DATA RECORDS ::
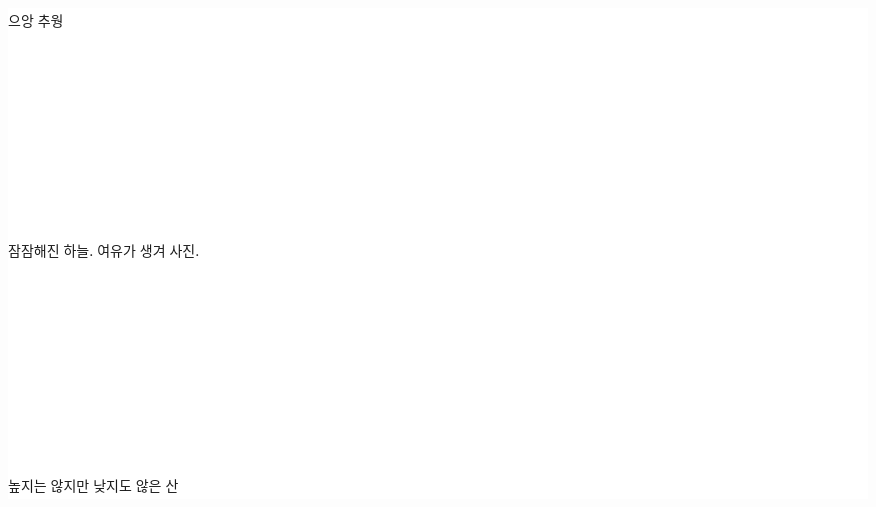 </a> </div>
</div>
</div> <div class="se-component se-text se-l-default" id="SE-a6e32cba-999a-11e9-9685-bb700ca54972">
<div class="se-component-content">
<div class="se-section se-section-text se-l-default">
<div class="se-module se-module-text"><p class="se-text-paragraph se-text-paragraph-align-" id="SE-84333465-99fb-11e9-bdc1-15939b37659d" style="line-height:1.8;"><span class="se-fs- se-ff-" id="SE-a1dc21d2-99fb-11e9-bdc1-15d88fe3d027" style="">으앙 추웡</span></p><p class="se-text-paragraph se-text-paragraph-align-" id="SE-84333466-99fb-11e9-bdc1-ed131fe51e92" style="line-height:1.8;"><span class="se-fs- se-ff-" id="SE-a1dc21d3-99fb-11e9-bdc1-9dc95d681644" style="">​</span></p><p class="se-text-paragraph se-text-paragraph-align-" id="SE-c43d735e-999c-11e9-9685-8586cfc57ef9" style="line-height:1.8;"><span class="se-fs- se-ff-" id="SE-a1dc21d4-99fb-11e9-bdc1-135d00ab0dae" style="">​</span></p><p class="se-text-paragraph se-text-paragraph-align-" id="SE-a1dc21d6-99fb-11e9-bdc1-a523ad959329" style="line-height:1.8;"><span class="se-fs- se-ff-" id="SE-a1dc21d5-99fb-11e9-bdc1-b3569c0507ce" style="">​</span></p><p class="se-text-paragraph se-text-paragraph-align-" id="SE-a1dc21d8-99fb-11e9-bdc1-63370a802402" style="line-height:1.8;"><span class="se-fs- se-ff-" id="SE-a1dc21d7-99fb-11e9-bdc1-6b15a8693fe0" style="">​</span></p></div>
</div>
</div>
</div> <div class="se-component se-image se-l-default" id="SE-8d51aef7-9998-11e9-9685-0f322a8c2a6c">
<div class="se-component-content se-component-content-fit">
<div class="se-section se-section-image se-l-default se-section-align-">
<a class="se-module se-module-image __se_image_link __se_link" data-linkdata='{"id" : "SE-8d51aef7-9998-11e9-9685-0f322a8c2a6c", "src" : "https://postfiles.pstatic.net/MjAxOTA2MjhfMjQ1/MDAxNTYxNzIxNjQxODk1.IDqLN7buvSz9a5cIYxDLjcKTWLLg-QO-FNsYwfUCQeIg.X1rtzBZikJSq7xbtHrF42kWuaUuG8ojpYc9IvSioU98g.JPEG.dls32208/20190626_120310.jpg", "linkUse" : "false", "link" : ""}' data-linktype="img" href="#" onclick="return false;" style=" ">
<img alt="" class="se-image-resource" data-height="1600" data-lazy-src="https://postfiles.pstatic.net/MjAxOTA2MjhfMjQ1/MDAxNTYxNzIxNjQxODk1.IDqLN7buvSz9a5cIYxDLjcKTWLLg-QO-FNsYwfUCQeIg.X1rtzBZikJSq7xbtHrF42kWuaUuG8ojpYc9IvSioU98g.JPEG.dls32208/20190626_120310.jpg?type=w966" data-width="900" src="https://postfiles.pstatic.net/MjAxOTA2MjhfMjQ1/MDAxNTYxNzIxNjQxODk1.IDqLN7buvSz9a5cIYxDLjcKTWLLg-QO-FNsYwfUCQeIg.X1rtzBZikJSq7xbtHrF42kWuaUuG8ojpYc9IvSioU98g.JPEG.dls32208/20190626_120310.jpg?type=w80_blur"/>
</a> </div>
</div>
</div> <div class="se-component se-text se-l-default" id="SE-c1a41507-999a-11e9-9685-bb2a34de1870">
<div class="se-component-content">
<div class="se-section se-section-text se-l-default">
<div class="se-module se-module-text"><p class="se-text-paragraph se-text-paragraph-align-" id="SE-843445d9-99fb-11e9-bdc1-afb4f355253a" style="line-height:1.8;"><span class="se-fs- se-ff-" id="SE-a1dcbe19-99fb-11e9-bdc1-17a47451e94e" style="">잠잠해진 하늘. 여유가 생겨 사진.</span></p><p class="se-text-paragraph se-text-paragraph-align-" id="SE-843445da-99fb-11e9-bdc1-97f92cff1ef3" style="line-height:1.8;"><span class="se-fs- se-ff-" id="SE-a1dcbe1a-99fb-11e9-bdc1-35deb2a77bd2" style="">​</span></p><p class="se-text-paragraph se-text-paragraph-align-" id="SE-843445db-99fb-11e9-bdc1-7f1d01cc1795" style="line-height:1.8;"><span class="se-fs- se-ff-" id="SE-a1dcbe1b-99fb-11e9-bdc1-cf61f23186f1" style="">​</span></p><p class="se-text-paragraph se-text-paragraph-align-" id="SE-843445dc-99fb-11e9-bdc1-1d043d933b06" style="line-height:1.8;"><span class="se-fs- se-ff-" id="SE-a1dcbe1c-99fb-11e9-bdc1-8152c68d8a31" style="">​</span></p><p class="se-text-paragraph se-text-paragraph-align-" id="SE-843445dd-99fb-11e9-bdc1-ad10d2349a6c" style="line-height:1.8;"><span class="se-fs- se-ff-" id="SE-a1dcbe1d-99fb-11e9-bdc1-b73a70779ccf" style="">​</span></p><p class="se-text-paragraph se-text-paragraph-align-" id="SE-843445de-99fb-11e9-bdc1-9f96a3c5630d" style="line-height:1.8;"><span class="se-fs- se-ff-" id="SE-a1dcbe1e-99fb-11e9-bdc1-f5e79118c410" style="">​</span></p><p class="se-text-paragraph se-text-paragraph-align-" id="SE-c43f4730-999c-11e9-9685-3fd790074090" style="line-height:1.8;"><span class="se-fs- se-ff-" id="SE-a1dcbe1f-99fb-11e9-bdc1-2599156c4354" style="">높지는 않지만 낮지도 않은 산</span></p></div>
</div>
</div>
</div> <div class="se-component se-image se-l-default" id="SE-8d529958-9998-11e9-9685-e1d92a0b5082">
<div class="se-component-content se-component-content-fit">
<div class="se-section se-section-image se-l-default se-section-align-">
<a class="se-module se-module-image __se_image_link __se_link" data-linkdata='{"id" : "SE-8d529958-9998-11e9-9685-e1d92a0b5082", "src" : "https://postfiles.pstatic.net/MjAxOTA2MjhfMjI1/MDAxNTYxNzIxNjQzMTk3.2QqJBVQpEg_Z-zi_HDTkerExiz7nfnP9vvuKHTPnUQwg.Kza7QVOlv9VYvkBR4nk-wzh2WtWq6GRJjEONzER5Isog.JPEG.dls32208/20190626_120714.jpg", "linkUse" : "false", "link" : ""}' data-linktype="img" href="#" onclick="return false;" style=" ">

PROBLEM :: For the string "return", find every line of the material that contains it, and copy each one.

REPLY ::
<a class="se-module se-module-image __se_image_link __se_link" data-linkdata='{"id" : "SE-8d51aef7-9998-11e9-9685-0f322a8c2a6c", "src" : "https://postfiles.pstatic.net/MjAxOTA2MjhfMjQ1/MDAxNTYxNzIxNjQxODk1.IDqLN7buvSz9a5cIYxDLjcKTWLLg-QO-FNsYwfUCQeIg.X1rtzBZikJSq7xbtHrF42kWuaUuG8ojpYc9IvSioU98g.JPEG.dls32208/20190626_120310.jpg", "linkUse" : "false", "link" : ""}' data-linktype="img" href="#" onclick="return false;" style=" ">
<a class="se-module se-module-image __se_image_link __se_link" data-linkdata='{"id" : "SE-8d529958-9998-11e9-9685-e1d92a0b5082", "src" : "https://postfiles.pstatic.net/MjAxOTA2MjhfMjI1/MDAxNTYxNzIxNjQzMTk3.2QqJBVQpEg_Z-zi_HDTkerExiz7nfnP9vvuKHTPnUQwg.Kza7QVOlv9VYvkBR4nk-wzh2WtWq6GRJjEONzER5Isog.JPEG.dls32208/20190626_120714.jpg", "linkUse" : "false", "link" : ""}' data-linktype="img" href="#" onclick="return false;" style=" ">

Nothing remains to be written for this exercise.